Regulation

Banks have changed radically over the past 50 years. In the classical model banks functioned as “intermediaries” channeling savings into investments via loans. The Banking Acts of 1933 and 1935 prohibited checking accounts from paying interest on their deposits and limited the interest that could be paid on time deposits or savings accounts. In 1970 two American businessmen invented the money market mutual fund which offered investors an alternative to bank deposit accounts. Since investors were buying shares of a fund rather than “depositing” the money in a bank account, the fund was not subject to the regulations regarding banks. It was able to offer higher returns than a savings account with minimal risk.

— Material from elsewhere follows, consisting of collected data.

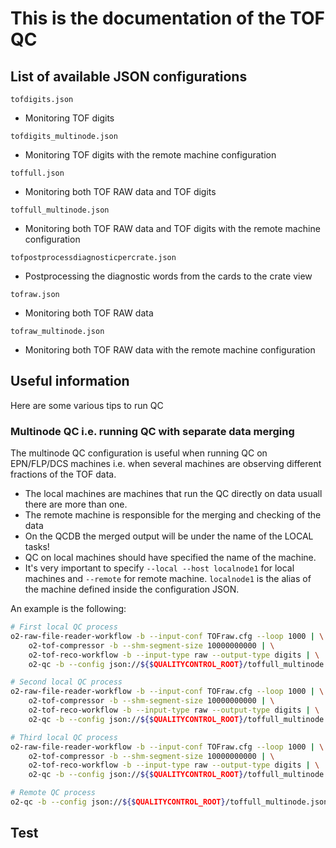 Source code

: # This is the documentation of the TOF QC

## List of available JSON configurations
`tofdigits.json`
- Monitoring TOF digits

`tofdigits_multinode.json`
- Monitoring TOF digits with the remote machine configuration

`toffull.json`
- Monitoring both TOF RAW data and TOF digits

`toffull_multinode.json`
- Monitoring both TOF RAW data and TOF digits with the remote machine configuration 

`tofpostprocessdiagnosticpercrate.json`
- Postprocessing the diagnostic words from the cards to the crate view 

`tofraw.json`
- Monitoring both TOF RAW data

`tofraw_multinode.json`
- Monitoring both TOF RAW data with the remote machine configuration 


## Useful information
Here are some various tips to run QC

### Multinode QC i.e. running QC with separate data merging
The multinode QC configuration is useful when running QC on EPN/FLP/DCS machines i.e. when several machines are observing different fractions of the TOF data.
- The local machines are machines that run the QC directly on data usuall there are more than one.
- The remote machine is responsible for the merging and checking of the data
- On the QCDB the merged output will be under the name of the LOCAL tasks!
- QC on local machines should have specified the name of the machine.
- It's very important to specify `--local --host localnode1` for local machines and `--remote` for remote machine. 
`localnode1` is the alias of the machine defined inside the configuration JSON.

An example is the following:
```bash
# First local QC process
o2-raw-file-reader-workflow -b --input-conf TOFraw.cfg --loop 1000 | \
    o2-tof-compressor -b --shm-segment-size 10000000000 | \
    o2-tof-reco-workflow -b --input-type raw --output-type digits | \
    o2-qc -b --config json://${$QUALITYCONTROL_ROOT}/toffull_multinode.json --local --host localnode1 &

# Second local QC process
o2-raw-file-reader-workflow -b --input-conf TOFraw.cfg --loop 1000 | \
    o2-tof-compressor -b --shm-segment-size 10000000000 | \
    o2-tof-reco-workflow -b --input-type raw --output-type digits | \
    o2-qc -b --config json://${$QUALITYCONTROL_ROOT}/toffull_multinode.json --local --host localnode2 &

# Third local QC process
o2-raw-file-reader-workflow -b --input-conf TOFraw.cfg --loop 1000 | \
    o2-tof-compressor -b --shm-segment-size 10000000000 | \
    o2-tof-reco-workflow -b --input-type raw --output-type digits | \
    o2-qc -b --config json://${$QUALITYCONTROL_ROOT}/toffull_multinode.json --local --host localnode3 &

# Remote QC process
o2-qc -b --config json://${$QUALITYCONTROL_ROOT}/toffull_multinode.json --remote
```

## Test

As the stock market flourished in the 60s and 70s, it began to compete for the funds that had previously been deposited in savings accounts or certificates of deposit. People wanted the greater returns that could be had with securities as opposed to a savings account, and it became increasingly difficult for banks to attract deposits and make a profit on its loans. They began to rely on fees for their services to bolster their income, and they began to lobby for the repeal of banking regulations in order to be able to make a profit. Gradually regulations on banks were scaled back until they were in effect completely eliminated in 1999.

Most banks are businesses run for profit, and they have increasingly been run like other businesses answerable to shareholders. Part of this has been the increased reliance on borrowed money. Banks can borrow money from the Federal Reserve at a low rate and lend it to businesses at a higher rate. Once they were no longer restricted in terms of the kinds of investments they could make (theoretically with their depositors funds), the banks began investing in securities of all sort. This eventually included the ability to originate loans and the get them off their books by “securitizing” them. The distinction between commercial banks and investment banks was all but eliminated in 1999, although some attempts to reintroduce regulations of banks have been made since the financial crisis. [see Financialization]

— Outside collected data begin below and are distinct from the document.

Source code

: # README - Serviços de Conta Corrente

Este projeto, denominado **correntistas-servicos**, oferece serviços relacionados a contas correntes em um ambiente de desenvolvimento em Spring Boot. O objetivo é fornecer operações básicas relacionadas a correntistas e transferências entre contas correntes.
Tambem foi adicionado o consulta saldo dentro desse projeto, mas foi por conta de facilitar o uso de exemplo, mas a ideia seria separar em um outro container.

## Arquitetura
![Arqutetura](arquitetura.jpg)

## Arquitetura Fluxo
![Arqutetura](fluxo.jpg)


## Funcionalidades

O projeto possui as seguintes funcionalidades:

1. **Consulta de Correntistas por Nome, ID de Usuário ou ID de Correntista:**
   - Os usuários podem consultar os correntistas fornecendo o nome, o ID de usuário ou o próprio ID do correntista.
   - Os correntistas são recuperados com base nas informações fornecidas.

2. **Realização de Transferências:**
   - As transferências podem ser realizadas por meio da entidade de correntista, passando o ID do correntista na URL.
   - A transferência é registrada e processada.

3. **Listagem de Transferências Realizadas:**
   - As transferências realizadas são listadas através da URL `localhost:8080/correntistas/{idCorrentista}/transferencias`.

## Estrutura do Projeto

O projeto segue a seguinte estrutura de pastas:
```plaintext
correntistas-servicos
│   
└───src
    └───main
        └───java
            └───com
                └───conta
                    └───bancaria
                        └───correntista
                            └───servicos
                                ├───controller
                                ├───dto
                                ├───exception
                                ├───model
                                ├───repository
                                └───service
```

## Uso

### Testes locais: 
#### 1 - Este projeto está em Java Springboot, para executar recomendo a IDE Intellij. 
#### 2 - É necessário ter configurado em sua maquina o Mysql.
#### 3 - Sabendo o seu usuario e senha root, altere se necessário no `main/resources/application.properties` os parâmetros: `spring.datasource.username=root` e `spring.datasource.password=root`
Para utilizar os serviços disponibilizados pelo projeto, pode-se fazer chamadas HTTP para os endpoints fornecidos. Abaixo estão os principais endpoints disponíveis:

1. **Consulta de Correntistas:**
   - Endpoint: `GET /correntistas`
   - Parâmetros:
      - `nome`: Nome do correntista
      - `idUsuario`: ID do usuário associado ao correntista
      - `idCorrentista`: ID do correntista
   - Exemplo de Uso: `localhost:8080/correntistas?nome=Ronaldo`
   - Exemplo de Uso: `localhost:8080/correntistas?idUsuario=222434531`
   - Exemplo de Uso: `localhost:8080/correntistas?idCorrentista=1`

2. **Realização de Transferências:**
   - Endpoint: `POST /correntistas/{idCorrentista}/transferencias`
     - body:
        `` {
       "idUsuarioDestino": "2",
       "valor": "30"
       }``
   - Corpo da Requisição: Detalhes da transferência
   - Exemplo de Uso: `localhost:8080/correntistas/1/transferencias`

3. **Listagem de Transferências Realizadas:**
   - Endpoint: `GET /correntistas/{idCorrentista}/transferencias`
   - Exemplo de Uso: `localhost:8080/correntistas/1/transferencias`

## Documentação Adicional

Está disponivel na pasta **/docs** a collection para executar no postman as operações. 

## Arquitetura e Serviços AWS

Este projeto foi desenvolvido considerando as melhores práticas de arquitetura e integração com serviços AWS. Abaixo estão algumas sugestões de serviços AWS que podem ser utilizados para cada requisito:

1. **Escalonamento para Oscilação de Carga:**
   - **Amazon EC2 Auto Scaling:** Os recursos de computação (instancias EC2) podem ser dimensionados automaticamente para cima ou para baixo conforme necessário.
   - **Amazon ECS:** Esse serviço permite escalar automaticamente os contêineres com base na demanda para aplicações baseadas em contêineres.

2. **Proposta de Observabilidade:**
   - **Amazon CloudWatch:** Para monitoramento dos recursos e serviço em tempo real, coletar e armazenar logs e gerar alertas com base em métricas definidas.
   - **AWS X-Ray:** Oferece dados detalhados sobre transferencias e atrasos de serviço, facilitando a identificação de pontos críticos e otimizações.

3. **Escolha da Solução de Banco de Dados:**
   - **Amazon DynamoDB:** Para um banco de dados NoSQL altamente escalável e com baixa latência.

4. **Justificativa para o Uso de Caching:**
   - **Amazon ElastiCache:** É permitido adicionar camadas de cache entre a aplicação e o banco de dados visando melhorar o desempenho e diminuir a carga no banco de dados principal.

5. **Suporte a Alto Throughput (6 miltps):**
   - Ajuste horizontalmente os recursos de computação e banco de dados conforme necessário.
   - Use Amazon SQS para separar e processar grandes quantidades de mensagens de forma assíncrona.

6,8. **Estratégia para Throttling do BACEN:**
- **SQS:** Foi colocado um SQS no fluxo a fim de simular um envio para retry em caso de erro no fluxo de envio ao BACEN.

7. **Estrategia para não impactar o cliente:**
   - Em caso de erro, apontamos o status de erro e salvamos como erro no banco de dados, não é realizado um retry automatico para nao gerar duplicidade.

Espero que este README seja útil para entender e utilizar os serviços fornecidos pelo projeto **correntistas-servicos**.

After the invention of money market funds financiers found a host of other ways to channel investors’ money into investments that competed with banks ability to finance via loans. What developed was termed a non-banking financial institution which was a financial institution without a banking license and not subject to the same regulations as banks but able to provide most of the services of a bank. It has also been called the “shadow banking system.”

Because of banks’ role in the creation of money and the financing of businesses, they should be regarded as public utilities rather than for-profit businesses. This is not to say that banks need to be run by the government even if they are initially funded by the government, but they obviously need to be regulated. Banks could be co-operatives or community-based non-profit organizations comparable to a development agency answerable not to share holders but to the community which they serve.